Problem to work on:
Please write out all of the entries beneath this line exactly, skipping the pictures.

[Collected data]
──────────────────────────────

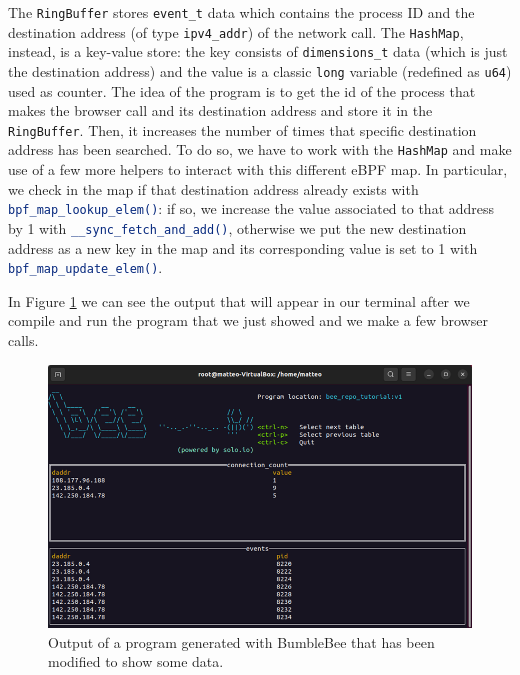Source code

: The \colorbox{backcolour}{\lstinline[style=commandline, language=bash, breaklines=true]|RingBuffer|} stores \colorbox{backcolour}{\lstinline[style=commandline, language=bash, breaklines=true]|event_t|} data which contains the process ID and the destination address (of type \colorbox{backcolour}{\lstinline[style=commandline, language=bash, breaklines=true]|ipv4_addr|}) of the network call.
The \colorbox{backcolour}{\lstinline[style=commandline, language=bash, breaklines=true]|HashMap|}, instead, is a key-value store: the key consists of \colorbox{backcolour}{\lstinline[style=commandline, language=bash, breaklines=true]|dimensions_t|} data (which is just the destination address) and the value is a classic \colorbox{backcolour}{\lstinline[style=commandline, language=bash, breaklines=true]|long|} variable (redefined as \colorbox{backcolour}{\lstinline[style=commandline, language=bash, breaklines=true]|u64|}) used as counter.
The idea of the program is to get the id of the process that makes the browser call and its destination address and store it in the \colorbox{backcolour}{\lstinline[style=commandline, language=bash, breaklines=true]|RingBuffer|}.
Then, it increases the number of times that specific destination address has been searched.
To do so, we have to work with the \colorbox{backcolour}{\lstinline[style=commandline, language=bash, breaklines=true]|HashMap|} and make use of a few more helpers to interact with this different eBPF map. 
In particular, we check in the map if that destination address already exists with \colorbox{backcolour}{\lstinline[style=commandline, language=bash, breaklines=true]|bpf_map_lookup_elem()|}: if so, we increase the value associated to that address by 1 with \colorbox{backcolour}{\lstinline[style=commandline, language=bash, breaklines=true]|__sync_fetch_and_add()|}, otherwise we put the new destination address as a new key in the map and its corresponding value is set to 1 with \colorbox{backcolour}{\lstinline[style=commandline, language=bash, breaklines=true]|bpf_map_update_elem()|}.

In Figure \ref{fig:bee_complete_program_output} we can see the output that will appear in our terminal after we compile and run the program that we just showed and we make a few browser calls.

\begin{figure}[h]
	\centering
	\includegraphics[width=0.7\linewidth]{images/LinuxDevelopment/bee_repo_tut_display.png}
	\caption{Output of a program generated with BumbleBee that has been modified to show some data.}
	\label{fig:bee_complete_program_output}
\end{figure}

──────────────────────────────

Solution to this problem:
Source code

: The \colorbox{backcolour}{\lstinline[style=commandline, language=bash, breaklines=true]|RingBuffer|} stores \colorbox{backcolour}{\lstinline[style=commandline, language=bash, breaklines=true]|event_t|} data which contains the process ID and the destination address (of type \colorbox{backcolour}{\lstinline[style=commandline, language=bash, breaklines=true]|ipv4_addr|}) of the network call.
The \colorbox{backcolour}{\lstinline[style=commandline, language=bash, breaklines=true]|HashMap|}, instead, is a key-value store: the key consists of \colorbox{backcolour}{\lstinline[style=commandline, language=bash, breaklines=true]|dimensions_t|} data (which is just the destination address) and the value is a classic \colorbox{backcolour}{\lstinline[style=commandline, language=bash, breaklines=true]|long|} variable (redefined as \colorbox{backcolour}{\lstinline[style=commandline, language=bash, breaklines=true]|u64|}) used as counter.
The idea of the program is to get the id of the process that makes the browser call and its destination address and store it in the \colorbox{backcolour}{\lstinline[style=commandline, language=bash, breaklines=true]|RingBuffer|}.
Then, it increases the number of times that specific destination address has been searched.
To do so, we have to work with the \colorbox{backcolour}{\lstinline[style=commandline, language=bash, breaklines=true]|HashMap|} and make use of a few more helpers to interact with this different eBPF map. 
In particular, we check in the map if that destination address already exists with \colorbox{backcolour}{\lstinline[style=commandline, language=bash, breaklines=true]|bpf_map_lookup_elem()|}: if so, we increase the value associated to that address by 1 with \colorbox{backcolour}{\lstinline[style=commandline, language=bash, breaklines=true]|__sync_fetch_and_add()|}, otherwise we put the new destination address as a new key in the map and its corresponding value is set to 1 with \colorbox{backcolour}{\lstinline[style=commandline, language=bash, breaklines=true]|bpf_map_update_elem()|}.

In Figure \ref{fig:bee_complete_program_output} we can see the output that will appear in our terminal after we compile and run the program that we just showed and we make a few browser calls.

\begin{figure}[h]
	\centering
	\includegraphics[width=0.7\linewidth]{images/LinuxDevelopment/bee_repo_tut_display.png}
	\caption{Output of a program generated with BumbleBee that has been modified to show some data.}
	\label{fig:bee_complete_program_output}
\end{figure}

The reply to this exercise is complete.